Glass House and Vireo Combine California Retail Ops to Form New JV
LONG BEACH – Glass House Brands Inc. and Vireo Growth Inc. announced that they will combine their California dispensary operations into a 50/50 joint venture aimed at creating one of the state’s largest Cannabis retail networks.
The new entity will draw together 11 retail locations operated by Glass House, which include stores under the Farmacy, Natural Healing Center and Pottery banners, with 12 dispensaries and associated home delivery services that Vireo acquired from Eaze Inc. earlier this year. A preferential supply agreement with Glass House’s large-scale cultivation business will back the combined platform.
Subject to regulatory review and standard closing conditions, the venture is structured so each company receives equal ownership. After five years, Vireo will hold an option to purchase Glass House’s stake, while Glass House retains a reciprocal right to sell its interest. Cory Azzalino, Vireo’s president for California and former CEO of Eaze, has been named chief executive of the joint venture and will direct operations along with any future acquisitions or expansions.

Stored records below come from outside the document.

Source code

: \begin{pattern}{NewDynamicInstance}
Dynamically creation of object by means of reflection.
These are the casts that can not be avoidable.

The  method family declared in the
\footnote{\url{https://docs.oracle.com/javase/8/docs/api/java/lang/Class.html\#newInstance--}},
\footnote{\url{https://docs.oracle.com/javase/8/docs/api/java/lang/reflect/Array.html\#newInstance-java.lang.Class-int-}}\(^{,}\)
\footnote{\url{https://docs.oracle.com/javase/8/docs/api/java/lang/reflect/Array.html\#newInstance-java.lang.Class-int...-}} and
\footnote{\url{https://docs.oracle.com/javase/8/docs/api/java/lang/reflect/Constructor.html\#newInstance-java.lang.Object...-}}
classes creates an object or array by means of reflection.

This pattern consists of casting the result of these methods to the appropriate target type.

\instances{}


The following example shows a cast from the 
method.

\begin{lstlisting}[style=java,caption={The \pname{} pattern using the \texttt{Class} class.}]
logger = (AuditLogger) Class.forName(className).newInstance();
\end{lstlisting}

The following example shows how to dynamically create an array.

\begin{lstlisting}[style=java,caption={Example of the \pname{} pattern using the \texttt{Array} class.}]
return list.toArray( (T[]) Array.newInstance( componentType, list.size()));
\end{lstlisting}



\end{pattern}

Kyle Kazan, co-founder, chairman and CEO of Glass House, said the arrangement lets the partners address pricing pressures in California’s market while keeping Glass House’s core focus on efficient production and biomass sales to other legal jurisdictions outside the state. “California remains the world’s largest legal Cannabis market, and this joint venture allows us to unlock its potential in a way neither company could achieve alone,” he stated in the joint release.
John Mazarakis, chief executive of Vireo, called Glass House the right collaborator. “Their production scale and brand strength, combined with Vireo’s retail depth and access to one of the industry’s leading technology-based delivery platforms, creates a joint venture greater than the sum of its parts,” he said. The companies added that delivery services through the Eaze platform will reach areas with limited storefront access and help support competitive pricing for the regulated market.

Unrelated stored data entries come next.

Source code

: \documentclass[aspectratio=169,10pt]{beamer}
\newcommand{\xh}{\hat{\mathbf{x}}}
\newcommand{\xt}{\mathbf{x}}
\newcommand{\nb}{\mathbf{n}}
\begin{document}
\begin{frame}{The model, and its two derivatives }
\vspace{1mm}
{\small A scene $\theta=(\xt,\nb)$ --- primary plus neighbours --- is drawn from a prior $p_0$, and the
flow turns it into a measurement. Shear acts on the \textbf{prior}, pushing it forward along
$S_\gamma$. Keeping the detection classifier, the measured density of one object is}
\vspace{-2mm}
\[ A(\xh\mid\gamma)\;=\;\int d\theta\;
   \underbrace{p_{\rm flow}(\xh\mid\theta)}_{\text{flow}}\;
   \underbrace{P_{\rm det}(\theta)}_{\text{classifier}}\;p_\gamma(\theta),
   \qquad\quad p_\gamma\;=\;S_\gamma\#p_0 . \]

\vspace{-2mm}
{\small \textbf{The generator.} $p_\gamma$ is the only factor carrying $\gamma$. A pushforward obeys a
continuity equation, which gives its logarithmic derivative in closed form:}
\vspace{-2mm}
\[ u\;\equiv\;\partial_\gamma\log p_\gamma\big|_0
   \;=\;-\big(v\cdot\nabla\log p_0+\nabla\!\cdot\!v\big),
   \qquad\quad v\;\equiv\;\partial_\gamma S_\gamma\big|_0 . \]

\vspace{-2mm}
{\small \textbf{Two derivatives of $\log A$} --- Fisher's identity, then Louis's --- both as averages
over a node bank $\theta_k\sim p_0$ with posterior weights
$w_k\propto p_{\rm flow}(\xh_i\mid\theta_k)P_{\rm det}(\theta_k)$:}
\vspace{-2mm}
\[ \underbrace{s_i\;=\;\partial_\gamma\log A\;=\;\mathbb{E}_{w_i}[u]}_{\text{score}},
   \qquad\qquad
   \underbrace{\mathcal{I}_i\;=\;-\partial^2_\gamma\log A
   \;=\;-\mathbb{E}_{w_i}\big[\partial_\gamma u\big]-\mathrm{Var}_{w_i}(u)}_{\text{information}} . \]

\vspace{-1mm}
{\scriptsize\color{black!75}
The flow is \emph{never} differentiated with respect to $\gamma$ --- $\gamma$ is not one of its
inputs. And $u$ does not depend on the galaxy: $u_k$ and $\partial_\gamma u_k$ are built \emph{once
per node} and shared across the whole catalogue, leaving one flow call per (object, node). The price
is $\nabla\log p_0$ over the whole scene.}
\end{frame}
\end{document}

Azzalino said he welcomed the chance to lead the platform. “Our combined retail and delivery network gives us the reach and resources to bring high-quality, affordable Cannabis to consumers across California, including underserved communities, while pursuing disciplined growth that strengthens the legal market for the long term,” he noted.

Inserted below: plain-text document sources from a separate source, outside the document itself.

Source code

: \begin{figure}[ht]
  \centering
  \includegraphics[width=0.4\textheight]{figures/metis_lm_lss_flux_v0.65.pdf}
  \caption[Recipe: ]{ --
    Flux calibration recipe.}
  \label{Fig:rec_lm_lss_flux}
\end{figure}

This deal stands out for its measured approach to scale in a high-volume but margin-challenged state. By aligning retail footprints with reliable low-cost supply, the partners gain operational efficiencies that individual operators have struggled to secure on their own. The five-year buy-sell provision builds in clear exit paths, giving both companies room to reassess as broader industry consolidation plays out. In the end, the transaction underscores how targeted partnerships can sharpen competitive positioning without forcing full integration or diverting capital from other priorities.